Data items

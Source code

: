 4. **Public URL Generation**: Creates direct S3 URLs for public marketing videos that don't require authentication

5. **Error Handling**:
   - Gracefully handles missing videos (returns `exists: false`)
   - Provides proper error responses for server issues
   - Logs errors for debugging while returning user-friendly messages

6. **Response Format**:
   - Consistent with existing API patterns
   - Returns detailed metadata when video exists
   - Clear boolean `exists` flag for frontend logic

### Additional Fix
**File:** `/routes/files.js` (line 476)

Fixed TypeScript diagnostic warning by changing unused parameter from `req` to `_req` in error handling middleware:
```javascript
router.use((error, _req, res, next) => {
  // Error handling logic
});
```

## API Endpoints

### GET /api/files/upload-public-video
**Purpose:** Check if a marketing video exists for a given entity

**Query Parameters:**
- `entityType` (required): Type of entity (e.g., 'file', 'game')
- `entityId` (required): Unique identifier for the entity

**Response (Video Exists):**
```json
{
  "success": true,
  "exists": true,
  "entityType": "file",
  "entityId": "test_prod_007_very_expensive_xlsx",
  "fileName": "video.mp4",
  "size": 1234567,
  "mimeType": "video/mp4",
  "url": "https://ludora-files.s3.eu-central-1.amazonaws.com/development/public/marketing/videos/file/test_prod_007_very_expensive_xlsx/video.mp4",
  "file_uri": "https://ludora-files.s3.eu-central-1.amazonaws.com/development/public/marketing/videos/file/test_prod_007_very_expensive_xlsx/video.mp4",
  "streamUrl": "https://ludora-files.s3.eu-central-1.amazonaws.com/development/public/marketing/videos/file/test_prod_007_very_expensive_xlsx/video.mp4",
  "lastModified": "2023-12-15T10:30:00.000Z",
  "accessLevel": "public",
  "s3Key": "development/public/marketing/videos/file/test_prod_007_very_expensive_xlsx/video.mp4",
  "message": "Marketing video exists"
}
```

Work required ▸
Emit an exact copy of the lines spanning the start of the records to the line containing "- Returns detailed", inclusive, and no other output.

Written reply ▸
Source code

: 4. **Public URL Generation**: Creates direct S3 URLs for public marketing videos that don't require authentication

5. **Error Handling**:
   - Gracefully handles missing videos (returns `exists: false`)
   - Provides proper error responses for server issues
   - Logs errors for debugging while returning user-friendly messages

6. **Response Format**:
   - Consistent with existing API patterns
   - Returns detailed metadata when video exists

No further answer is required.